***** RECORDS FOR THIS TASK *****

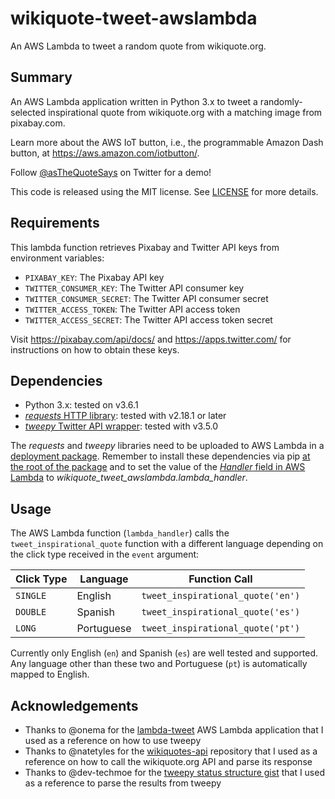 # wikiquote-tweet-awslambda
 An AWS Lambda to tweet a random quote from wikiquote.org.

Summary
-------

An AWS Lambda application written in Python 3.x to tweet a randomly-selected
inspirational quote from wikiquote.org with a matching image from pixabay.com.

Learn more about the AWS IoT button, i.e., the programmable Amazon Dash button,
at https://aws.amazon.com/iotbutton/.

Follow [@asTheQuoteSays](https://twitter.com/asTheQuoteSays) on Twitter for
a demo!

This code is released using the MIT license. See [LICENSE](LICENSE) for more details.

Requirements
------------
This lambda function retrieves Pixabay and Twitter API keys from environment
variables:

- `PIXABAY_KEY`: The Pixabay API key
- `TWITTER_CONSUMER_KEY`: The Twitter API consumer key
- `TWITTER_CONSUMER_SECRET`: The Twitter API consumer secret
- `TWITTER_ACCESS_TOKEN`: The Twitter API access token
- `TWITTER_ACCESS_SECRET`: The Twitter API access token secret

Visit https://pixabay.com/api/docs/ and https://apps.twitter.com/ for
instructions on how to obtain these keys.

Dependencies
------------
- Python 3.x: tested on v3.6.1
- [_requests_ HTTP library](http://docs.python-requests.org/en/master/): tested
  with v2.18.1
  or later
- [_tweepy_ Twitter API wrapper](http://www.tweepy.org/): tested with v3.5.0

The _requests_ and _tweepy_ libraries need to be uploaded to AWS Lambda in a
[deployment package](http://docs.aws.amazon.com/lambda/latest/dg/lambda-python-how-to-create-deployment-package.html). Remember to install these dependencies
via pip [at the root of the package](https://stackoverflow.com/a/40741925) and
to set the value of the [*Handler* field in AWS Lambda](https://stackoverflow.com/a/35355800)
to *wikiquote_tweet_awslambda.lambda_handler*.

Usage
-----
The AWS Lambda function (`lambda_handler`) calls the
`tweet_inspirational_quote` function with a different language depending
on the click type received in the `event` argument:

 Click Type | Language | Function Call
----------- |----------|--------------
`SINGLE` | English | `tweet_inspirational_quote('en')`
`DOUBLE` | Spanish | `tweet_inspirational_quote('es')`
`LONG` | Portuguese | `tweet_inspirational_quote('pt')`

Currently only English (`en`) and Spanish (`es`) are well tested and supported.
Any language other than these two and Portuguese (`pt`) is automatically mapped
to English.

Acknowledgements
----------------
- Thanks to @onema for the [lambda-tweet](https://github.com/onema/lambda-tweet)
AWS Lambda application that I used as a reference on how to use tweepy
- Thanks to @natetyles for the [wikiquotes-api](https://github.com/natetyler/wikiquotes-api)
repository that I used as a reference on how to call the wikiquote.org API and parse
its response
- Thanks to @dev-techmoe for the [tweepy status structure gist](https://gist.github.com/dev-techmoe/ef676cdd03ac47ac503e856282077bf2)
that I used as a reference to parse the results from tweepy
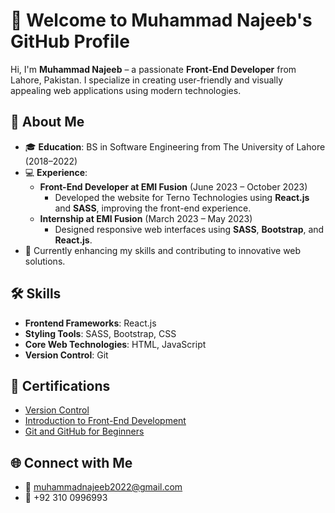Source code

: # 👋 Welcome to Muhammad Najeeb's GitHub Profile

Hi, I'm **Muhammad Najeeb** – a passionate **Front-End Developer** from Lahore, Pakistan. I specialize in creating user-friendly and visually appealing web applications using modern technologies.

## 🚀 About Me
- 🎓 **Education**: BS in Software Engineering from The University of Lahore (2018–2022)
- 💻 **Experience**:
  - **Front-End Developer at EMI Fusion** (June 2023 – October 2023)  
    - Developed the website for Terno Technologies using **React.js** and **SASS**, improving the front-end experience.
  - **Internship at EMI Fusion** (March 2023 – May 2023)  
    - Designed responsive web interfaces using **SASS**, **Bootstrap**, and **React.js**.
- 🔭 Currently enhancing my skills and contributing to innovative web solutions.

## 🛠️ Skills
- **Frontend Frameworks**: React.js  
- **Styling Tools**: SASS, Bootstrap, CSS  
- **Core Web Technologies**: HTML, JavaScript  
- **Version Control**: Git  

## 📜 Certifications
- [Version Control](https://www.udemy.com/certificate/UC-cec49ce0-bc81-439b-a12a-b727fe31760c/)
- [Introduction to Front-End Development](https://coursera.org/verify/NTLCVFETJWVH)
- [Git and GitHub for Beginners](https://coursera.org/verify/NY952M6E8SKZ)

## 🌐 Connect with Me
- 📧 [muhammadnajeeb2022@gmail.com](mailto:muhammadnajeeb2022@gmail.com)  
- 📱 +92 310 0996993  

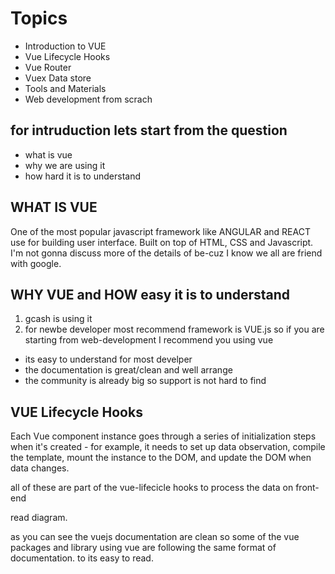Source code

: # Topics
- Introduction to VUE
- Vue Lifecycle Hooks
- Vue Router
- Vuex Data store
- Tools and Materials
- Web development from scrach

## for intruduction lets start from the question
- what is vue
- why we are using it
- how hard it is to understand

## WHAT IS VUE
One of the most popular javascript framework like ANGULAR and REACT use for building user interface. Built on top of HTML, CSS and Javascript.
I'm not gonna discuss more of the details of be-cuz I know we all are friend with google.

## WHY VUE and HOW easy it is to understand
1. gcash is using it
2. for newbe developer most recommend framework is VUE.js so if you are starting from web-development I recommend you using vue
  - its easy to understand for most develper
  - the documentation is great/clean and well arrange
  - the community is already big so support is not hard to find

## VUE Lifecycle Hooks
Each Vue component instance goes through a series of initialization steps when it's created - for example, it needs to set up data observation, compile the template, mount the instance to the DOM, and update the DOM when data changes.

all of these are part of the vue-lifecicle hooks to process the data on front-end

read diagram.

as you can see the vuejs documentation are clean so some of the vue packages and library using vue are following the same format of documentation. to its easy to read.



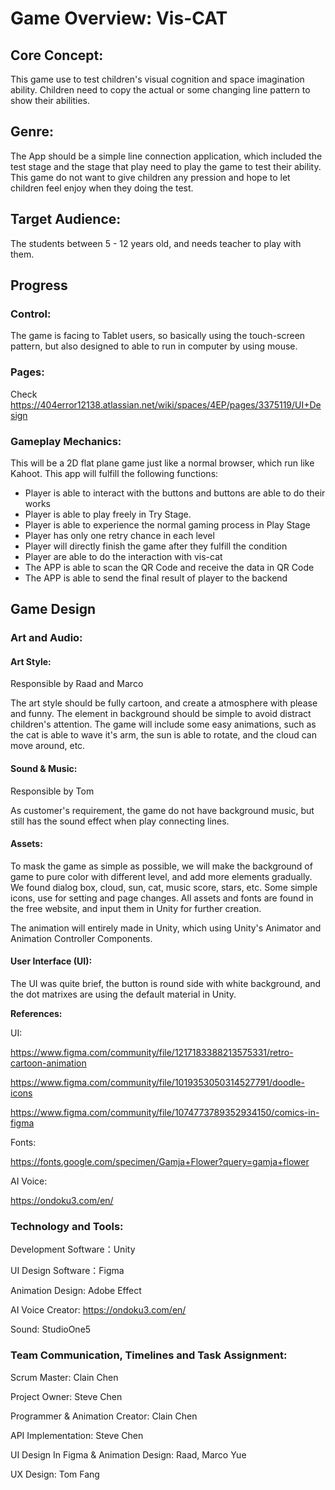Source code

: # Game Overview: Vis-CAT

## Core Concept:

This game use to test children's visual cognition and space imagination ability. Children need to copy the actual or some changing line pattern to show their abilities.

## Genre:

The App should be a simple line connection application, which included the test stage and the stage that play need to play the game to test their ability. This game do not want to give children any pression and hope to let children feel enjoy when they doing the test.

## Target Audience:

The students between 5 - 12 years old, and needs teacher to play with them.

## Progress

### Control:

The game is facing to Tablet users, so basically using the touch-screen pattern, but also designed to able to run in computer by using mouse.

### Pages:

Check https://404error12138.atlassian.net/wiki/spaces/4EP/pages/3375119/UI+Design

### Gameplay Mechanics:

This will be a 2D flat plane game just like a normal browser, which run like Kahoot. This app will fulfill the following functions:

- Player is able to interact with the buttons and buttons are able to do their works
- Player is able to play freely in Try Stage.
- Player is able to experience the normal gaming process in Play Stage
- Player has only one retry chance in each level
- Player will directly finish the game after they fulfill the condition
- Player are able to do the interaction with vis-cat
- The APP is able to scan the QR Code and receive the data in QR Code
- The APP is able to send the final result of player to the backend



## Game Design

### Art and Audio:

#### Art Style:

Responsible by Raad and Marco

The art style should be fully cartoon, and create a atmosphere with please and funny. The element in background should be simple to avoid distract children's attention. The game will include some easy animations, such as the cat is able to wave it's arm, the sun is able to rotate, and the cloud can move around, etc.

#### Sound & Music:

Responsible by Tom

As customer's requirement, the game do not have background music, but still has the sound effect when play connecting lines.

#### Assets:

To mask the game as simple as possible, we will make the background of game to pure color with different level, and add more elements gradually. We found dialog box, cloud, sun, cat, music score, stars, etc. Some simple icons, use for setting and page changes. All assets and fonts are found in the free website, and input them in Unity for further creation.

The animation will entirely made in Unity, which using Unity's Animator and Animation Controller Components.

#### User Interface (UI):

The UI was quite brief, the button is round side with white background, and the dot matrixes are using the default material in Unity.

**References:** 

UI:

https://www.figma.com/community/file/1217183388213575331/retro-cartoon-animation

https://www.figma.com/community/file/1019353050314527791/doodle-icons

https://www.figma.com/community/file/1074773789352934150/comics-in-figma

Fonts:

https://fonts.google.com/specimen/Gamja+Flower?query=gamja+flower

AI Voice:

https://ondoku3.com/en/



### Technology and Tools:

Development Software：Unity

UI Design Software：Figma

Animation Design: Adobe Effect

AI Voice Creator: https://ondoku3.com/en/

Sound: StudioOne5

### Team Communication, Timelines and Task Assignment:

Scrum Master: Clain Chen

Project Owner: Steve Chen

Programmer & Animation Creator: Clain Chen

API Implementation: Steve Chen

UI Design In Figma & Animation Design: Raad, Marco Yue

UX Design: Tom Fang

*****

» WHAT YOU HAVE TO DO
In the records above, find the line with "- [Introduction to" and the line with "- Web development from scrach", then restate word for word only those two lines and all lines between, omitting pictures.

» EXERCISE SOLUTION
- [Introduction to Front-End Development](https://coursera.org/verify/NTLCVFETJWVH)
- [Git and GitHub for Beginners](https://coursera.org/verify/NY952M6E8SKZ)

## 🌐 Connect with Me
- 📧 [muhammadnajeeb2022@gmail.com](mailto:muhammadnajeeb2022@gmail.com)  
- 📱 +92 310 0996993  

Source code

: # Topics
- Introduction to VUE
- Vue Lifecycle Hooks
- Vue Router
- Vuex Data store
- Tools and Materials
- Web development from scrach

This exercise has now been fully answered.